→ AIM OF THE EXERCISE:
Through the end of the data below, output every line exactly, beginning with the line that contains "Define $N = \max(1, \lceil".

→ DATA EXTRACT:
● ● ● ● ● ● ●
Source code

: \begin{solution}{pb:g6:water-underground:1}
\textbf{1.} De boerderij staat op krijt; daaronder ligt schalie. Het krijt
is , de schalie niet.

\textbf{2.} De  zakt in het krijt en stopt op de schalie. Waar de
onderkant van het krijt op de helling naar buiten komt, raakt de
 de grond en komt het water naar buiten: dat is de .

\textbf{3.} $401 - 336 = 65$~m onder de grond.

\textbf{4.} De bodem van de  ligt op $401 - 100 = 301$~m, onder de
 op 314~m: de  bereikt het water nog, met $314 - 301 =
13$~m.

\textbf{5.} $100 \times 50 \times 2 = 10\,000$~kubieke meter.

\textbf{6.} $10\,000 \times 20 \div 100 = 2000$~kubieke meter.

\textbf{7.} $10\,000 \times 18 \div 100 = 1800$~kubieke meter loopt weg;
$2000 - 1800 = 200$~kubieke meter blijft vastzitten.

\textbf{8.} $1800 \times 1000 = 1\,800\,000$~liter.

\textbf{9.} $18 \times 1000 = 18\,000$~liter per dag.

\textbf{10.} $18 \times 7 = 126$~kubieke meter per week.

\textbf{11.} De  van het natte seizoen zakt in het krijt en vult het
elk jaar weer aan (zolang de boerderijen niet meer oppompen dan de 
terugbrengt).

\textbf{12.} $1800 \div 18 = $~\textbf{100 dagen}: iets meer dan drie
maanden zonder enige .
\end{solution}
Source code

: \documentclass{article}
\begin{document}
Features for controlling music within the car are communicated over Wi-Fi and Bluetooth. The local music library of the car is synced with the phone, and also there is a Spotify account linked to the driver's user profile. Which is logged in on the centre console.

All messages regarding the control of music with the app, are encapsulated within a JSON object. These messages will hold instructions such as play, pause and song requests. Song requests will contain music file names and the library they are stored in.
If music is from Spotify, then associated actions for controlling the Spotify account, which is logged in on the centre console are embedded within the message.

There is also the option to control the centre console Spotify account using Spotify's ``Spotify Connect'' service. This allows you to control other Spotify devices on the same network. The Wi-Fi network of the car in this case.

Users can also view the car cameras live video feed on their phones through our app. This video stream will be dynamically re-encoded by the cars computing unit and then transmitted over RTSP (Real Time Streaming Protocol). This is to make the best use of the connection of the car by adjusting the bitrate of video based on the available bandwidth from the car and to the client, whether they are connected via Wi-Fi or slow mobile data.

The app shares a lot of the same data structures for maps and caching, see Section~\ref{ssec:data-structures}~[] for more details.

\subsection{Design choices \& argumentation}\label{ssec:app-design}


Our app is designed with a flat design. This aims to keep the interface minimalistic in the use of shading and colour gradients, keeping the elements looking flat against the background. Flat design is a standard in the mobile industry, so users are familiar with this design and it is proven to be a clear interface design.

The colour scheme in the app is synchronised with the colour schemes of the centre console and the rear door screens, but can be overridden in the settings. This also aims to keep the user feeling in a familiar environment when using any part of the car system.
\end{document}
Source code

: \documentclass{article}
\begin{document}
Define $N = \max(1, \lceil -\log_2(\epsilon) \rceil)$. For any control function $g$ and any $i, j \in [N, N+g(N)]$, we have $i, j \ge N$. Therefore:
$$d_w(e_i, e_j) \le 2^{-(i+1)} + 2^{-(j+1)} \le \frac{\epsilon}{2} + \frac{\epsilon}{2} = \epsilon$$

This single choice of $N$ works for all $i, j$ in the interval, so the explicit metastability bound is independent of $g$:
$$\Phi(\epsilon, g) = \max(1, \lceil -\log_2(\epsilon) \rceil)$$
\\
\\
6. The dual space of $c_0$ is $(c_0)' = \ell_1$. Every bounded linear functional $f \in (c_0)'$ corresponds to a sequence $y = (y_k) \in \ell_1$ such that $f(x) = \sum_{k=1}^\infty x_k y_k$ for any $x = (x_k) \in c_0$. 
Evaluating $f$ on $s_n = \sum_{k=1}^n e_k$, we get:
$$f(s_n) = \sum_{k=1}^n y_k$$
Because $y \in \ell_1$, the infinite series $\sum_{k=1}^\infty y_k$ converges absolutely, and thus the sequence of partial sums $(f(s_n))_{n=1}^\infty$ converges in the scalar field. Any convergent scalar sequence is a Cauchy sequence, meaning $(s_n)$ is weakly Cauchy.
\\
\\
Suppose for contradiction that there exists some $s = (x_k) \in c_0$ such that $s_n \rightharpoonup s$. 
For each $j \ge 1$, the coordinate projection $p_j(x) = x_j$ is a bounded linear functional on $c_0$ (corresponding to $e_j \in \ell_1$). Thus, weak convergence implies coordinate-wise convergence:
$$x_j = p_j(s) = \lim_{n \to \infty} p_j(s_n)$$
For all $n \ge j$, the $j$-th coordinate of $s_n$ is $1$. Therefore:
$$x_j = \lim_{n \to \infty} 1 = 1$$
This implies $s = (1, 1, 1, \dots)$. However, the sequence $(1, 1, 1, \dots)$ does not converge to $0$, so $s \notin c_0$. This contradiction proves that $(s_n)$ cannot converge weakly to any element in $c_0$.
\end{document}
● ● ● ● ● ● ●
→ EXERCISE OUTPUT:
Define $N = \max(1, \lceil -\log_2(\epsilon) \rceil)$. For any control function $g$ and any $i, j \in [N, N+g(N)]$, we have $i, j \ge N$. Therefore:
$$d_w(e_i, e_j) \le 2^{-(i+1)} + 2^{-(j+1)} \le \frac{\epsilon}{2} + \frac{\epsilon}{2} = \epsilon$$

This single choice of $N$ works for all $i, j$ in the interval, so the explicit metastability bound is independent of $g$:
$$\Phi(\epsilon, g) = \max(1, \lceil -\log_2(\epsilon) \rceil)$$
\\
\\
6. The dual space of $c_0$ is $(c_0)' = \ell_1$. Every bounded linear functional $f \in (c_0)'$ corresponds to a sequence $y = (y_k) \in \ell_1$ such that $f(x) = \sum_{k=1}^\infty x_k y_k$ for any $x = (x_k) \in c_0$. 
Evaluating $f$ on $s_n = \sum_{k=1}^n e_k$, we get:
$$f(s_n) = \sum_{k=1}^n y_k$$
Because $y \in \ell_1$, the infinite series $\sum_{k=1}^\infty y_k$ converges absolutely, and thus the sequence of partial sums $(f(s_n))_{n=1}^\infty$ converges in the scalar field. Any convergent scalar sequence is a Cauchy sequence, meaning $(s_n)$ is weakly Cauchy.
\\
\\
Suppose for contradiction that there exists some $s = (x_k) \in c_0$ such that $s_n \rightharpoonup s$. 
For each $j \ge 1$, the coordinate projection $p_j(x) = x_j$ is a bounded linear functional on $c_0$ (corresponding to $e_j \in \ell_1$). Thus, weak convergence implies coordinate-wise convergence:
$$x_j = p_j(s) = \lim_{n \to \infty} p_j(s_n)$$
For all $n \ge j$, the $j$-th coordinate of $s_n$ is $1$. Therefore:
$$x_j = \lim_{n \to \infty} 1 = 1$$
This implies $s = (1, 1, 1, \dots)$. However, the sequence $(1, 1, 1, \dots)$ does not converge to $0$, so $s \notin c_0$. This contradiction proves that $(s_n)$ cannot converge weakly to any element in $c_0$.
\end{document}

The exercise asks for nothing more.